"Deep Visual Proteomics" technology provides cell-specific, protein-based information for the analysis of cancer diseases
How does cancer develop? How does the cellular composition of a tumor change its malignant properties? These questions are essential and difficult to answer. Nonetheless, they are crucial to understanding cancer and finding a lasting cure. A German-Danish team led by Matthias Mann has now developed a pioneering technology, "Deep Visual Proteomics". This technology provides researchers and clinicians with protein-based information and helps to understand cancers at the resolution of individual cell types. The technology demonstrates its potential in a first-time application to cancer cells.
Proteins are the key pieces of the puzzle for a variety of diseases. They are also referred to as the "molecular workhorses of the cell". Their correct function determines the functionality of a cell and thus also that of an individual. Matthias Mann explains: "If something in our cells isn't working properly and we get sick, you can be sure that proteins are involved in a wide variety of ways. For this reason, mapping the protein landscape can help us find out: Why was a tumor able to develop in a particular patient? What are the weak points of this tumor and which treatment method is advantageous?” explains Matthias Mann from the Max Planck Institute for Biochemistry near Munich and the Center for Protein Research of the Novo Nordisk Foundation at the University of Copenhagen in Denmark.
Inspired by these questions, an interdisciplinary research team led by Matthias Mann has developed an innovative new method. In the study, visual features of a tumor will be determined using a deep profiling technique to analyze proteins in abnormal cell clusters that are adjacent to surrounding healthy cells. This approach can give researchers unprecedented insight into cancer and help oncologists create targeted strategies for diagnosis and therapy.
Deep Visual Proteomics combines four technologies
"Deep Visual Proteomics" integrates for the first time the advantages of four different technologies in a single methodology. First, modern microscopy creates high-resolution tissue maps. Second, machine learning and artificial intelligence algorithms are used to classify cells based on their shape, size or protein localization before collecting individual cells using highly accurate laser microdissection. Third, after sorting normal or diverse diseased cell populations, thousands of proteins within these cell populations are simultaneously determined using ultra-sensitive mass spectrometry. Fourth, sophisticated bioinformatics analyzes generate protein maps that enable spatial resolution of proteins in highly complex diseases such as cancer. Such protein maps are valuable tools for clinicians to better understand the mechanisms of health and disease.
“Our new concept 'Deep Visual Proteomics' could become a paradigm shift for molecular pathology in the clinic. With this method we take a tissue sample with tumor cells and can identify thousands of proteins within a very short time and with little effort. These proteome analyzes unveil mechanisms that drive tumor development. Thus, new therapeutic targets can be derived directly from a single tissue section of a patient biopsy. It shows a cosmos of molecules within these cancer cells," says Andreas Mund, associate professor at the Center for Protein Research and part of the team led by Matthias Mann, who drove this development at the Center for Protein Research and at the Max Planck Institute for Biochemistry.
Relevance to clinical pathology
In the study, the researchers were able to apply "deep visual proteomics" to cells from patients with salivary gland and skin cancer. Lise Mette Rahbek Gjerdrum, Consultant Advisor and Associate Professor of Clinical Research at the Department of Pathology at Seeland University Hospital in Roskilde and the Department of Clinical Medicine at the University of Copenhagen describes: "This unique method combines analysis of tissue architecture with analysis of the proteome, which is essential for the selected cells are specific. We were recently able to diagnose a clinically highly complex case using 'Deep Visual Proteomics' analysis.”

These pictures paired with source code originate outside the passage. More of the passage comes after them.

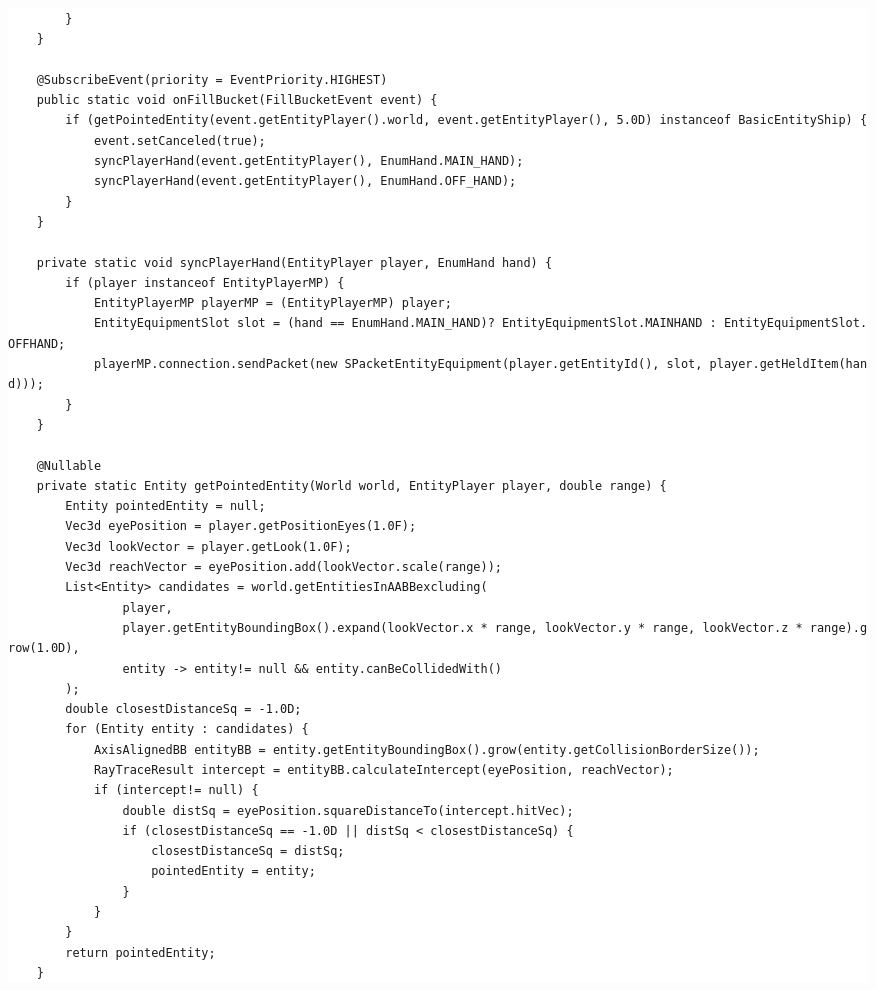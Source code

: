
 ```
        }
    }

    @SubscribeEvent(priority = EventPriority.HIGHEST)
    public static void onFillBucket(FillBucketEvent event) {
        if (getPointedEntity(event.getEntityPlayer().world, event.getEntityPlayer(), 5.0D) instanceof BasicEntityShip) {
            event.setCanceled(true);
            syncPlayerHand(event.getEntityPlayer(), EnumHand.MAIN_HAND);
            syncPlayerHand(event.getEntityPlayer(), EnumHand.OFF_HAND);
        }
    }

    private static void syncPlayerHand(EntityPlayer player, EnumHand hand) {
        if (player instanceof EntityPlayerMP) {
            EntityPlayerMP playerMP = (EntityPlayerMP) player;
            EntityEquipmentSlot slot = (hand == EnumHand.MAIN_HAND)? EntityEquipmentSlot.MAINHAND : EntityEquipmentSlot.OFFHAND;
            playerMP.connection.sendPacket(new SPacketEntityEquipment(player.getEntityId(), slot, player.getHeldItem(hand)));
        }
    }

    @Nullable
    private static Entity getPointedEntity(World world, EntityPlayer player, double range) {
        Entity pointedEntity = null;
        Vec3d eyePosition = player.getPositionEyes(1.0F);
        Vec3d lookVector = player.getLook(1.0F);
        Vec3d reachVector = eyePosition.add(lookVector.scale(range));
        List<Entity> candidates = world.getEntitiesInAABBexcluding(
                player,
                player.getEntityBoundingBox().expand(lookVector.x * range, lookVector.y * range, lookVector.z * range).grow(1.0D),
                entity -> entity!= null && entity.canBeCollidedWith()
        );
        double closestDistanceSq = -1.0D;
        for (Entity entity : candidates) {
            AxisAlignedBB entityBB = entity.getEntityBoundingBox().grow(entity.getCollisionBorderSize());
            RayTraceResult intercept = entityBB.calculateIntercept(eyePosition, reachVector);
            if (intercept!= null) {
                double distSq = eyePosition.squareDistanceTo(intercept.hitVec);
                if (closestDistanceSq == -1.0D || distSq < closestDistanceSq) {
                    closestDistanceSq = distSq;
                    pointedEntity = entity;
                }
            }
        }
        return pointedEntity;
    }
```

Fabian Coscia, one of the two first authors of the study published in Nature Biotechnology and head of the "Spatial Proteomics" research group at the Max Delbrück Center for Molecular Medicine in the Helmholtz Association in Berlin since June 2021, says: "The technology can also be used for characterization other types of tumors can be applied in a similar way." His goal is to use the archived data from the biobanks to reveal new points of attack for individual cancer therapies and thus to develop forms of therapy tailored to the patient – even for tumors that have previously been resistant to therapy.
It's not just cancer that can be better understood using deep visual proteomics. The methodology can also be applied to other diseases. "For example, you can analyze the proteins of a nerve cell to find out what exactly happens in a cell during the course of neurodegenerative diseases such as Alzheimer's or Parkinson's," continues Coscia. "By combining microscopy, artificial intelligence and highly sensitive, mass spectrometry-based proteomics , we have developed a very powerful method to understand the molecular circuitry of healthy and diseased cells, which could help physicians to identify targets for future drugs and diagnoses,'' explains Matthias Mann.